You think an XRF is expensive - the analytical equipment used by the large refining companies start in the 100 plus thousand dollar range

Bottom line - is there a "quick & easy" way for a guy like you or me to test a cat & determine value --- NO

Kurt


----------



## Gratilla (Jan 30, 2014)

kurtak said:


> ... dissolving a small sample in AR (or HCL/CL) & then testing with stannous (tin) chloride is only going to tell you that PGMs are there - not how much Pt &/or Pd &/or Rh (platinum, palladium, rhodium) is in the cat --- & as mentioned above - even prewashed cats will test positive with this test.



*Spectrophotometric Analysis* n. The determination of the structure or quantity of substances by measuring their capacity to absorb light of various wavelengths. (TheFreeDictionary.com)

I first came across this in a research document detailing determination of gold in lab samples (using stannous chloride). Apparently it's very accurate (and probably needs some expensive equipment).

But ... some time back I considered adding a method for detecting and measuring gold to my test kit. This was to consist (unfortunately it's still on my ToDo List) of 10 small glass bottles/vials containing predetermined quantities of gold chloride in solution (equivalent to 1 gm/ton, 2 gm/ton, etc of Au) tested with stannous chloride.

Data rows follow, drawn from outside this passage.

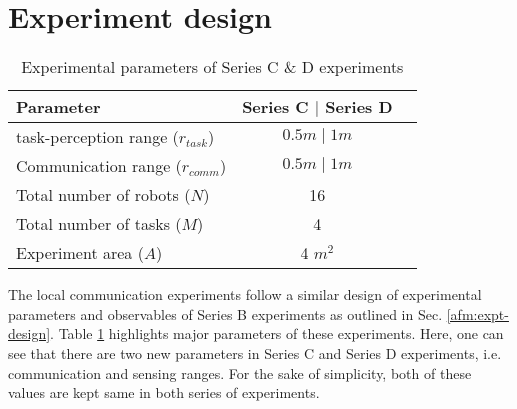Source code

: \section{Experiment design}
\label{local-comm:expt-design}
%
\begin{table}[H]
\caption{Experimental parameters of Series C \& D experiments}
\label{table:expt-design}
\begin{center}
\begin{tabular}{|l|c|c|}
\hline Parameter & \hspace*{0.2cm} Series C $\mid$ Series D\\
\hline task-perception range ($r_{task}$) & $0.5 m \mid 1 m$\\
\hline Communication range ($r_{comm}$) & $0.5 m \mid 1 m$\\
\hline Total number of robots ($N$) & 16 \\
\hline Total number of tasks ($M$) & 4 \\
\hline Experiment area ($A$) & 4 $m^2$\\
\hline
\end{tabular}
\end{center}
\end{table}
%
The local communication experiments follow a similar design of experimental parameters and observables of Series B experiments as outlined in Sec. \ref{afm:expt-design}. Table \ref{table:expt-design} highlights  major parameters of these experiments. Here, one can see that there are two new parameters in Series C and Series D experiments, i.e. communication and sensing ranges. For the sake of simplicity, both of these values are kept same in both series of experiments.\\

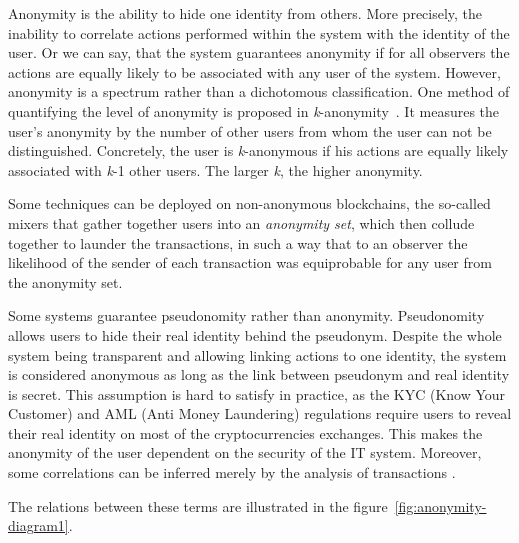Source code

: \documentclass{ieeeaccess}
\begin{document}
Anonymity is the ability to hide one identity from others. More precisely, the inability to correlate actions performed within the system with the identity of the user. Or we can say, that the system guarantees anonymity if for all observers the actions are equally likely to be associated with any user of the system. However, anonymity is a spectrum rather than a dichotomous classification. One method of quantifying the level of anonymity is proposed in \textit{k}-anonymity~\cite{sweeney2002k}. It measures the user's anonymity by the number of other users from whom the user can not be distinguished. Concretely, the user is \textit{k}-anonymous if his actions are equally likely associated with \textit{k}-1 other users. The larger \textit{k}, the higher anonymity.

Some techniques can be deployed on non-anonymous blockchains, the so-called mixers that gather together users into an \textit{anonymity set}, which then collude together to launder the transactions, in such a way that to an observer the likelihood of the sender of each transaction was equiprobable for any user from the anonymity set.

Some systems guarantee pseudonomity rather than anonymity. Pseudonomity allows users to hide their real identity behind the pseudonym. Despite the whole system being transparent and allowing linking actions to one identity, the system is considered anonymous as long as the link between pseudonym and real identity is secret. This assumption is hard to satisfy in practice, as the KYC (Know Your Customer) and AML (Anti Money Laundering) regulations require users to reveal their real identity on most of the cryptocurrencies exchanges. This makes the anonymity of the user dependent on the security of the IT system. Moreover, some correlations can be inferred merely by the analysis of transactions \cite{androulaki2013evaluating, ober2013structure}.

The relations between these terms are illustrated in the figure~\ref{fig:anonymity-diagram1}.
\end{document}
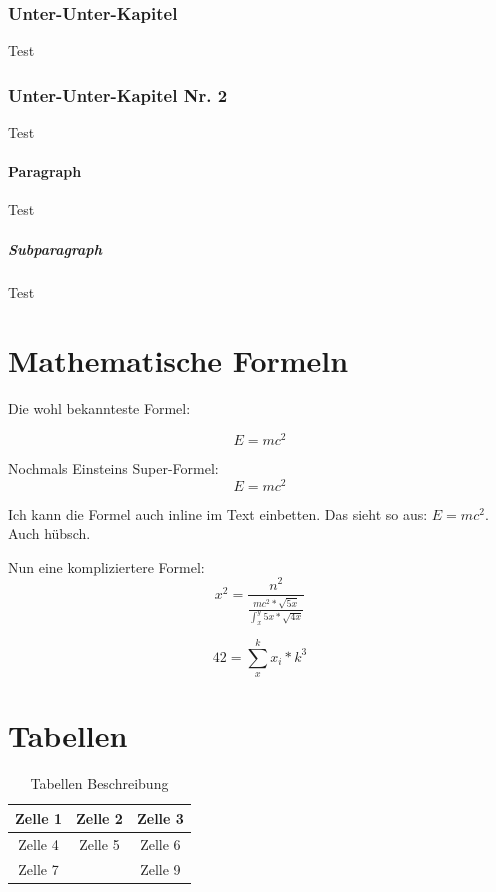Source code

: \documentclass[a4paper,11pt]{article}
\begin{document}
\subsubsection{Unter-Unter-Kapitel}
Test

\subsubsection{Unter-Unter-Kapitel Nr. 2}
\label{sec:UUK2}
Test

\paragraph{Paragraph}
Test

\subparagraph{Subparagraph}
Test

\section{Mathematische Formeln}
Die wohl bekannteste Formel:

\begin{equation}
    E = mc^2  
\end{equation}

Nochmals Einsteins Super-Formel:
\[
E = mc^2
\]

Ich kann die Formel auch inline im Text einbetten. Das sieht so aus: $E = mc^2$. Auch hübsch.

Nun eine kompliziertere Formel:
\[
x^2 = \frac{n^2}{\frac{mc^2*\sqrt{5x}}{\int_{x}^{y}5x*\sqrt{4x}}}
\]

\[
42 = \sum_{x}^{k} x_i * k^3
\]

\section{Tabellen}

\begin{table}[h]
    \centering
    \begin{tabular}{|c||c|c|}
        \hline
        Zelle 1 & Zelle 2 & Zelle 3 \\ \hline\hline
        Zelle 4 & Zelle 5 & Zelle 6 \\ \hline
        Zelle 7 &         & Zelle 9 \\ \hline
    \end{tabular}
    \caption{Tabellen Beschreibung}
    \label{tab:placeholder}
\end{table}
\end{document}
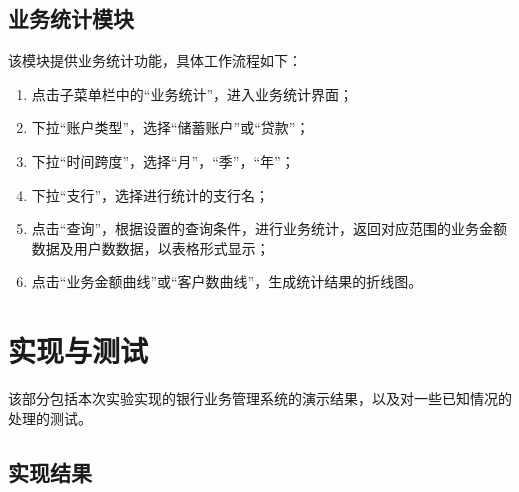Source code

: \documentclass{ctexart}
\begin{document}
\subsection{\hei 业务统计模块}
该模块提供业务统计功能，具体工作流程如下：
\begin{enumerate}
    \item 点击子菜单栏中的“业务统计”，进入业务统计界面；
    \item 下拉“账户类型”，选择“储蓄账户”或“贷款”；
    \item 下拉“时间跨度”，选择“月”，“季”，“年”；
    \item 下拉“支行”，选择进行统计的支行名；
    \item 点击“查询”，根据设置的查询条件，进行业务统计，返回对应范围的业务金额数据及用户数数据，以表格形式显示；
    \item 点击“业务金额曲线”或“客户数曲线”，生成统计结果的折线图。
\end{enumerate}
\section{\hei 实现与测试}
该部分包括本次实验实现的银行业务管理系统的演示结果，以及对一些已知情况的处理的测试。
\subsection{\hei 实现结果}
\end{document}
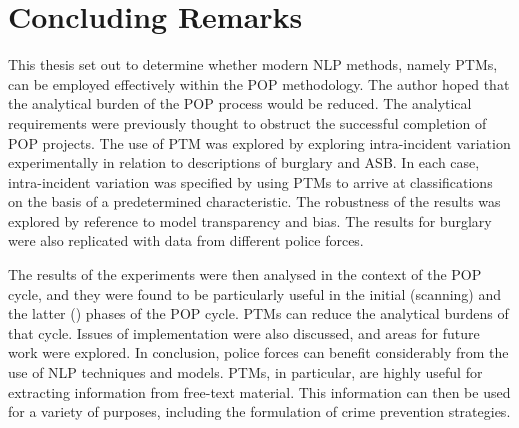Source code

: \section{Concluding Remarks} This thesis set out to determine whether modern NLP methods, namely PTMs, can be employed effectively within the POP methodology. The author hoped that the analytical burden of the POP process would be reduced. The analytical requirements were previously thought to obstruct the successful completion of POP projects. The use of PTM was explored by exploring intra-incident variation experimentally in relation to descriptions of burglary and ASB. In each case, intra-incident variation was specified by using PTMs to arrive at classifications on the basis of a predetermined characteristic. The robustness of the results was explored by reference to model transparency and bias. The results for burglary were also replicated with data from different police forces.

The results of the experiments were then analysed in the context of the POP cycle, and they were found to be particularly useful in the initial (scanning) and the latter () phases of the POP cycle. PTMs can reduce the analytical burdens of that cycle. Issues of implementation were also discussed, and areas for future work were explored. In conclusion, police forces can benefit considerably from the use of NLP techniques and models. PTMs, in particular, are highly useful for extracting information from free-text material. This information can then be used for a variety of purposes, including the formulation of crime prevention strategies.






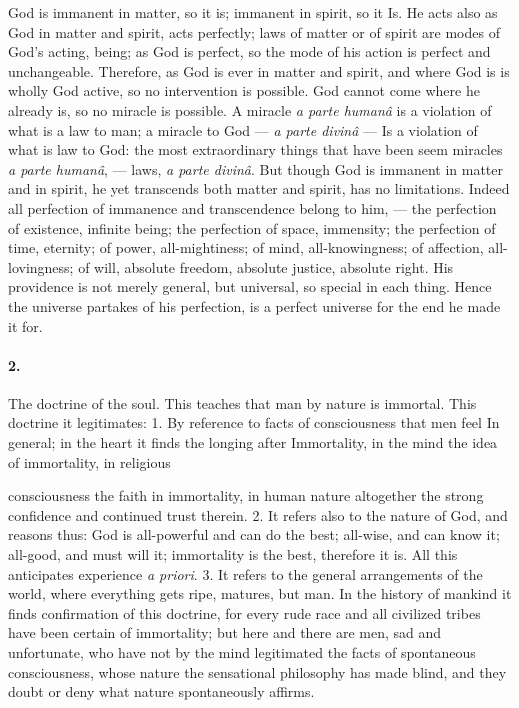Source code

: \documentclass[12pt]{article}
\begin{document}
God is immanent in matter, so it is; immanent in 
spirit, so it Is. He acts also as God in matter and 
spirit, acts perfectly; laws of matter or of spirit are 
modes of God's acting, being; as God is perfect, so 
the mode of his action is perfect and unchangeable. 
Therefore, as God is ever in matter and spirit, and 
where God is is wholly God active, so no intervention is 
possible. God cannot come where he already is, so no 
miracle is possible. A miracle \emph{a parte human\^{a}} is a violation of what is a law to man; a miracle to God --- \emph{a parte divin\^{a}} --- Is a violation of what is law to God: the 
most extraordinary things that have been seem miracles 
\emph{a parte human\^{a}}, --- laws, \emph{a parte divin\^{a}}. But though 
God is immanent in matter and in spirit, he yet transcends both matter and spirit, has no limitations. Indeed all perfection of immanence and transcendence 
belong to him, --- the perfection of existence, infinite 
being; the perfection of space, immensity; the perfection of time, eternity; of power, all-mightiness; of 
mind, all-knowingness; of affection, all-lovingness; of 
will, absolute freedom, absolute justice, absolute right. 
His providence is not merely general, but universal, 
so special in each thing. Hence the universe partakes 
of his perfection, is a perfect universe for the end he 
made it for. 

\paragraph{2.} The doctrine of the soul. This teaches that man 
by nature is immortal. This doctrine it legitimates: 1. 
By reference to facts of consciousness that men feel In 
general; in the heart it finds the longing after Immortality, in the mind the idea of immortality, in religious 




consciousness the faith in immortality, in human nature 
altogether the strong confidence and continued trust 
therein. 2. It refers also to the nature of God, and 
reasons thus: God is all-powerful and can do the best; 
all-wise, and can know it; all-good, and must will it; 
immortality is the best, therefore it is. All this anticipates experience \emph{a priori}. 3. It refers to the general arrangements of the world, where everything gets 
ripe, matures, but man. In the history of mankind 
it finds confirmation of this doctrine, for every rude 
race and all civilized tribes have been certain of immortality; but here and there are men, sad and unfortunate, who have not by the mind legitimated the facts 
of spontaneous consciousness, whose nature the sensational philosophy has made blind, and they doubt or 
deny what nature spontaneously affirms. 
\end{document}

So the bottles would have increasing intensities of purple as the known quantity of dissolved gold increased.

To test an unknown sample, leach with (say) SSN, add SnCl2 and compare the colour against the standards and voila. (Is it that simple?)

Of course we all know that SnCl2 can also test for Pt and Pd, returning different colours.

A mix of Au/Pt/Pd might be problematic by this method though.


----------



## jimdoc (Jan 30, 2014)

The site about converter scams is no more;

http://catscams.com/

Don't know why they didn't leave the info up.

Jim


----------



## kurtak (Jan 31, 2014)

jimdoc said:


> The site about converter scams is no more;
> 
> http://catscams.com/
> 
> ...



Interesting - it was a very informative site - maybe instead of doing the intended purpose of informing people what to look for concerning scams it was teaching people how to scam :?: 

Kurt


----------



## etack (Jan 31, 2014)

Sounds like a Cease and Desist order or at least a recommendation from their attorney.

Eric


----------